Am Samstag wurden wieder drei tolle Kinder in Sankt Canisius getauft: Micha, David und Rosa. Sie und ihre Eltern loten die ganze Weite des Begriffs „Katholisch“ aus: Eine Familie hat polnische Wurzeln und hat auch Verwandtschaft von dort mitgebracht. Ein Kind hat väterlicherseits persische Verwandte, die keiner Religion angehören, während die Mama deutsch und katholisch ist. Ein Kind schließlich hat – wie man früher sagte – gut katholische Eltern und eine fromme Verwandtschaft.

Manchmal ist es für den nichtkatholischen Elternteil, besonders wenn es sich um Muslime handelt, nicht ganz leicht, in eine Taufe einzuwilligen.

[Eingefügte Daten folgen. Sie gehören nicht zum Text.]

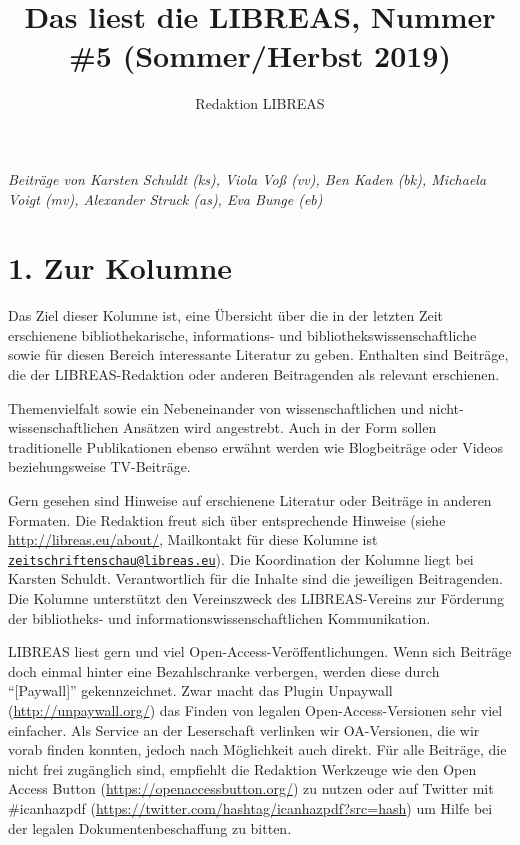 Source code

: \documentclass[a4paper,
fontsize=11pt,
oneside,
numbers=noperiodatend,
parskip=half-,
bibliography=totoc,
final
]{scrartcl}
\title{\LARGE{Das liest die LIBREAS, Nummer \#5 (Sommer/Herbst 2019)}} %
\author{Redaktion LIBREAS} %
\date{}
\begin{document}
\maketitle
\thispagestyle{fancyplain} 


\emph{Beiträge von Karsten Schuldt (ks), Viola Voß (vv), Ben Kaden (bk),
Michaela Voigt (mv), Alexander Struck (as), Eva Bunge (eb)}

\hypertarget{zur-kolumne}{%
\section{1. Zur Kolumne}\label{zur-kolumne}}

Das Ziel dieser Kolumne ist, eine Übersicht über die in der letzten Zeit
erschienene bibliothekarische, informations- und
bibliothekswissenschaftliche sowie für diesen Bereich interessante
Literatur zu geben. Enthalten sind Beiträge, die der LIBREAS-Redaktion
oder anderen Beitragenden als relevant erschienen.

Themenvielfalt sowie ein Nebeneinander von wissenschaftlichen und
nicht-wissenschaftlichen Ansätzen wird angestrebt. Auch in der Form
sollen traditionelle Publikationen ebenso erwähnt werden wie
Blogbeiträge oder Videos beziehungsweise TV-Beiträge.

Gern gesehen sind Hinweise auf erschienene Literatur oder Beiträge in
anderen Formaten. Die Redaktion freut sich über entsprechende Hinweise
(siehe \url{http://libreas.eu/about/}, Mailkontakt für diese Kolumne ist
\href{mailto:zeitschriftenschau@libreas.eu}{\nolinkurl{zeitschriftenschau@libreas.eu}}).
Die Koordination der Kolumne liegt bei Karsten Schuldt. Verantwortlich
für die Inhalte sind die jeweiligen Beitragenden. Die Kolumne
unterstützt den Vereinszweck des LIBREAS-Vereins zur Förderung der
bibliotheks- und informationswissenschaftlichen Kommunikation.

LIBREAS liest gern und viel Open-Access-Veröffentlichungen. Wenn sich
Beiträge doch einmal hinter eine Bezahlschranke verbergen, werden diese
durch \enquote{{[}Paywall{]}} gekennzeichnet. Zwar macht das Plugin
Unpaywall (\url{http://unpaywall.org/}) das Finden von legalen
Open-Access-Versionen sehr viel einfacher. Als Service an der
Leserschaft verlinken wir OA-Versionen, die wir vorab finden konnten,
jedoch nach Möglichkeit auch direkt. Für alle Beiträge, die nicht frei
zugänglich sind, empfiehlt die Redaktion Werkzeuge wie den Open Access
Button (\url{https://openaccessbutton.org/}) zu nutzen oder auf Twitter
mit \#icanhazpdf (\url{https://twitter.com/hashtag/icanhazpdf?src=hash})
um Hilfe bei der legalen Dokumentenbeschaffung zu bitten.
\end{document}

Alle Eltern und Paten eint in der Stunde der Taufe der innigste Wunsch, alles Beste für ihr Kind zu wollen. Aber auch dann braucht es einen Schutz, den die Eltern (inkl. Großeltern, Geschwister, Paten und Verwandte) beim besten Willen nicht geben können. Viele glauben, dass es diese Hilfe in der Kirche gibt und diese Hilfe einen Namen hat: Gott. Der eine oder die andere ist sich da 100% sicher, bei manchen schwingen Zweifel mit, wieder manche müssen da ganz passen… Aber eine Sehnsucht nach so einer Hilfe haben eigentlich alle.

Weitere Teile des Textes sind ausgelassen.